### INPUT FOR THIS TASK
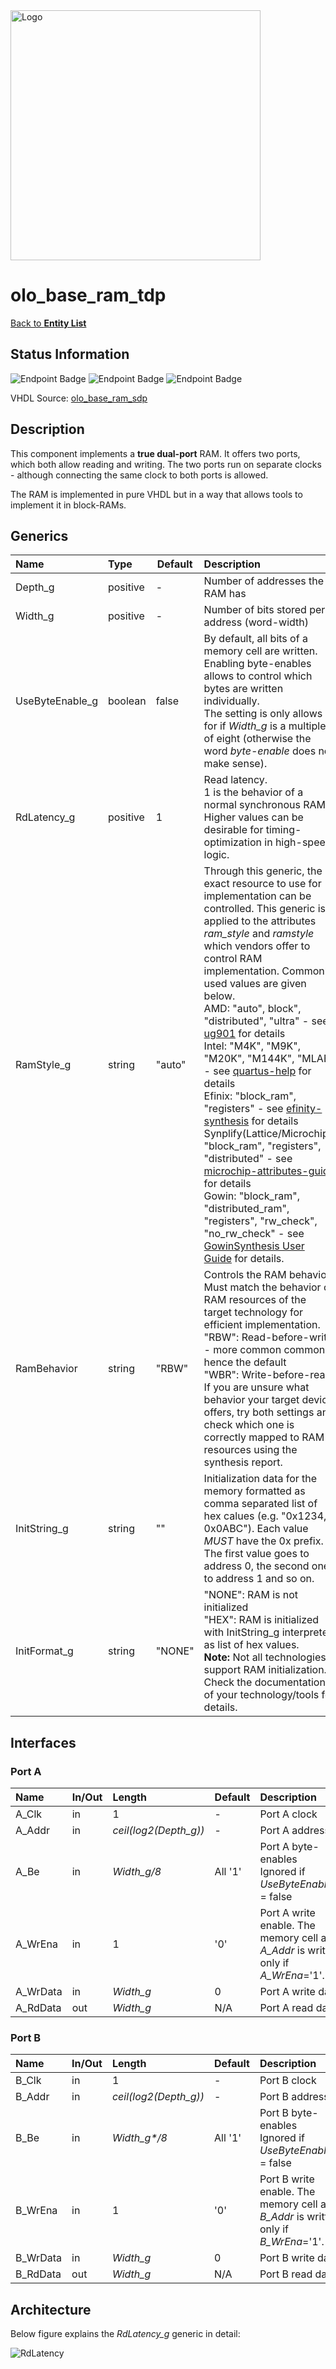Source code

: <img src="../Logo.png" alt="Logo" width="400">

# olo_base_ram_tdp

[Back to **Entity List**](../EntityList.md)

## Status Information

![Endpoint Badge](https://img.shields.io/endpoint?url=https://storage.googleapis.com/open-logic-badges/coverage/olo_base_ram_tdp.json?cacheSeconds=0)
![Endpoint Badge](https://img.shields.io/endpoint?url=https://storage.googleapis.com/open-logic-badges/branches/olo_base_ram_tdp.json?cacheSeconds=0)
![Endpoint Badge](https://img.shields.io/endpoint?url=https://storage.googleapis.com/open-logic-badges/issues/olo_base_ram_tdp.json?cacheSeconds=0)

VHDL Source: [olo_base_ram_sdp](../../src/base/vhdl/olo_base_ram_sdp.vhd)

## Description

This component implements a **true dual-port** RAM. It offers two ports, which both allow reading and writing. The two
ports run on separate clocks - although connecting the same clock to both ports is allowed.

The RAM is implemented in pure VHDL but in a way that allows tools to implement it in block-RAMs.

## Generics

| Name            | Type     | Default | Description                                                  |
| :-------------- | :------- | ------- | :----------------------------------------------------------- |
| Depth_g         | positive | -       | Number of addresses the RAM has                              |
| Width_g         | positive | -       | Number of bits stored per address (word-width)               |
| UseByteEnable_g | boolean  | false   | By default, all bits of a memory cell are written. Enabling byte-enables allows to control which bytes are written individually. <br>The setting is only allows for if _Width_g_ is a multiple of eight (otherwise the word _byte-enable_ does not make sense). |
| RdLatency_g     | positive | 1       | Read latency. <br>1 is the behavior of a normal synchronous RAM<br>Higher values can be desirable for timing-optimization in high-speed logic. |
| RamStyle_g      | string   | "auto"  | Through this generic, the exact resource to use for implementation can be controlled. This generic is applied to the attributes _ram_style_ and _ramstyle_ which vendors offer to control RAM implementation. Commonly used values are given below.<br>AMD: "auto", block", "distributed", "ultra" - see [ug901](https://docs.amd.com/r/en-US/ug901-vivado-synthesis/RAM_STYLE?tocId=EWhb59DDWEWsMr4arnAICw) for details<br>Intel: "M4K", "M9K", "M20K", "M144K", "MLAB" - see [quartus-help](https://www.intel.com/content/www/us/en/programmable/quartushelp/17.0/hdl/vhdl/vhdl_file_dir_ram.htm) for details<br />Efinix: "block_ram", "registers" - see [efinity-synthesis](https://www.efinixinc.com/docs/efinity-synthesis-v3.9.pdf) for details<br />Synplify(Lattice/Microchip): "block_ram", "registers", "distributed" - see [microchip-attributes-guide](https://ww1.microchip.com/downloads/aemdocuments/documents/fpga/ProductDocuments/ReleaseNotes/microsemi_p201903asp1_attribute_reference.pdf) for details<br />Gowin: "block_ram", "distributed_ram", "registers", "rw_check", "no_rw_check" - see [GowinSynthesis User Guide](https://cdn.gowinsemi.com.cn/SUG550E.pdf) for details. |
| RamBehavior     | string   | "RBW"   | Controls the RAM behavior. Must match the behavior of RAM resources of the target technology for efficient implementation.<br>"RBW": Read-before-write - more common common, hence the default <br>"WBR": Write-before-read<br>If you are unsure what behavior your target device offers, try both settings and check which one is correctly mapped to RAM resources using the synthesis report. |
| InitString_g    | string   | ""      | Initialization data for the memory formatted as comma separated list of hex calues (e.g. "0x1234, 0x0ABC"). Each value _MUST_ have the 0x prefix.<br />The first value goes to address 0, the second one to address 1 and so on. |
| InitFormat_g    | string   | "NONE"  | "NONE": RAM is not initialized<br />"HEX": RAM is initialized with InitString_g interpreted as list of hex values.<br />**Note:** Not all technologies support RAM initialization. Check the documentation of your technology/tools for details. |

## Interfaces

### Port A

| Name     | In/Out | Length                | Default | Description                                                  |
| :------- | :----- | :-------------------- | ------- | :----------------------------------------------------------- |
| A_Clk    | in     | 1                     | -       | Port A clock                                                 |
| A_Addr   | in     | _ceil(log2(Depth_g))_ | -       | Port A address                                               |
| A_Be     | in     | _Width_g/8_           | All '1' | Port A byte-enables<br>Ignored if _UseByteEnable_g_ = false  |
| A_WrEna  | in     | 1                     | '0'     | Port A write enable. The memory cell at _A_Addr_ is written only if _A_WrEna_='1'. |
| A_WrData | in     | _Width_g_             | 0       | Port A write data                                            |
| A_RdData | out    | _Width_g_             | N/A     | Port A read data                                             |

### Port B

| Name     | In/Out | Length                | Default | Description                                                  |
| :------- | :----- | :-------------------- | ------- | :----------------------------------------------------------- |
| B_Clk    | in     | 1                     | -       | Port B clock                                                 |
| B_Addr   | in     | _ceil(log2(Depth_g))_ | -       | Port B address                                               |
| B_Be     | in     | _Width_g*/8_           | All '1' | Port B byte-enables<br>Ignored if _UseByteEnable_g_ = false  |
| B_WrEna  | in     | 1                     | '0'     | Port B write enable. The memory cell at _B_Addr_ is written only if _B_WrEna_='1'. |
| B_WrData | in     | _Width_g_             | 0       | Port B write data                                            |
| B_RdData | out    | _Width_g_             | N/A     | Port B read data                                             |

## Architecture

Below figure explains the _RdLatency_g_ generic in detail:

![RdLatency](./ram/RdLatency_TDP.png)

### ASSIGNMENT
Set down every record exactly, without the pictures.

### RESPONSE TO THIS EXERCISE
Source code

: <img src="../Logo.png" alt="Logo" width="400">

# olo_base_ram_tdp

[Back to **Entity List**](../EntityList.md)

## Status Information

![Endpoint Badge](https://img.shields.io/endpoint?url=https://storage.googleapis.com/open-logic-badges/coverage/olo_base_ram_tdp.json?cacheSeconds=0)
![Endpoint Badge](https://img.shields.io/endpoint?url=https://storage.googleapis.com/open-logic-badges/branches/olo_base_ram_tdp.json?cacheSeconds=0)
![Endpoint Badge](https://img.shields.io/endpoint?url=https://storage.googleapis.com/open-logic-badges/issues/olo_base_ram_tdp.json?cacheSeconds=0)

VHDL Source: [olo_base_ram_sdp](../../src/base/vhdl/olo_base_ram_sdp.vhd)

## Description

This component implements a **true dual-port** RAM. It offers two ports, which both allow reading and writing. The two
ports run on separate clocks - although connecting the same clock to both ports is allowed.

The RAM is implemented in pure VHDL but in a way that allows tools to implement it in block-RAMs.

## Generics

| Name            | Type     | Default | Description                                                  |
| :-------------- | :------- | ------- | :----------------------------------------------------------- |
| Depth_g         | positive | -       | Number of addresses the RAM has                              |
| Width_g         | positive | -       | Number of bits stored per address (word-width)               |
| UseByteEnable_g | boolean  | false   | By default, all bits of a memory cell are written. Enabling byte-enables allows to control which bytes are written individually. <br>The setting is only allows for if _Width_g_ is a multiple of eight (otherwise the word _byte-enable_ does not make sense). |
| RdLatency_g     | positive | 1       | Read latency. <br>1 is the behavior of a normal synchronous RAM<br>Higher values can be desirable for timing-optimization in high-speed logic. |
| RamStyle_g      | string   | "auto"  | Through this generic, the exact resource to use for implementation can be controlled. This generic is applied to the attributes _ram_style_ and _ramstyle_ which vendors offer to control RAM implementation. Commonly used values are given below.<br>AMD: "auto", block", "distributed", "ultra" - see [ug901](https://docs.amd.com/r/en-US/ug901-vivado-synthesis/RAM_STYLE?tocId=EWhb59DDWEWsMr4arnAICw) for details<br>Intel: "M4K", "M9K", "M20K", "M144K", "MLAB" - see [quartus-help](https://www.intel.com/content/www/us/en/programmable/quartushelp/17.0/hdl/vhdl/vhdl_file_dir_ram.htm) for details<br />Efinix: "block_ram", "registers" - see [efinity-synthesis](https://www.efinixinc.com/docs/efinity-synthesis-v3.9.pdf) for details<br />Synplify(Lattice/Microchip): "block_ram", "registers", "distributed" - see [microchip-attributes-guide](https://ww1.microchip.com/downloads/aemdocuments/documents/fpga/ProductDocuments/ReleaseNotes/microsemi_p201903asp1_attribute_reference.pdf) for details<br />Gowin: "block_ram", "distributed_ram", "registers", "rw_check", "no_rw_check" - see [GowinSynthesis User Guide](https://cdn.gowinsemi.com.cn/SUG550E.pdf) for details. |
| RamBehavior     | string   | "RBW"   | Controls the RAM behavior. Must match the behavior of RAM resources of the target technology for efficient implementation.<br>"RBW": Read-before-write - more common common, hence the default <br>"WBR": Write-before-read<br>If you are unsure what behavior your target device offers, try both settings and check which one is correctly mapped to RAM resources using the synthesis report. |
| InitString_g    | string   | ""      | Initialization data for the memory formatted as comma separated list of hex calues (e.g. "0x1234, 0x0ABC"). Each value _MUST_ have the 0x prefix.<br />The first value goes to address 0, the second one to address 1 and so on. |
| InitFormat_g    | string   | "NONE"  | "NONE": RAM is not initialized<br />"HEX": RAM is initialized with InitString_g interpreted as list of hex values.<br />**Note:** Not all technologies support RAM initialization. Check the documentation of your technology/tools for details. |

## Interfaces

### Port A

| Name     | In/Out | Length                | Default | Description                                                  |
| :------- | :----- | :-------------------- | ------- | :----------------------------------------------------------- |
| A_Clk    | in     | 1                     | -       | Port A clock                                                 |
| A_Addr   | in     | _ceil(log2(Depth_g))_ | -       | Port A address                                               |
| A_Be     | in     | _Width_g/8_           | All '1' | Port A byte-enables<br>Ignored if _UseByteEnable_g_ = false  |
| A_WrEna  | in     | 1                     | '0'     | Port A write enable. The memory cell at _A_Addr_ is written only if _A_WrEna_='1'. |
| A_WrData | in     | _Width_g_             | 0       | Port A write data                                            |
| A_RdData | out    | _Width_g_             | N/A     | Port A read data                                             |

### Port B

| Name     | In/Out | Length                | Default | Description                                                  |
| :------- | :----- | :-------------------- | ------- | :----------------------------------------------------------- |
| B_Clk    | in     | 1                     | -       | Port B clock                                                 |
| B_Addr   | in     | _ceil(log2(Depth_g))_ | -       | Port B address                                               |
| B_Be     | in     | _Width_g*/8_           | All '1' | Port B byte-enables<br>Ignored if _UseByteEnable_g_ = false  |
| B_WrEna  | in     | 1                     | '0'     | Port B write enable. The memory cell at _B_Addr_ is written only if _B_WrEna_='1'. |
| B_WrData | in     | _Width_g_             | 0       | Port B write data                                            |
| B_RdData | out    | _Width_g_             | N/A     | Port B read data                                             |

## Architecture

Below figure explains the _RdLatency_g_ generic in detail:

![RdLatency](./ram/RdLatency_TDP.png)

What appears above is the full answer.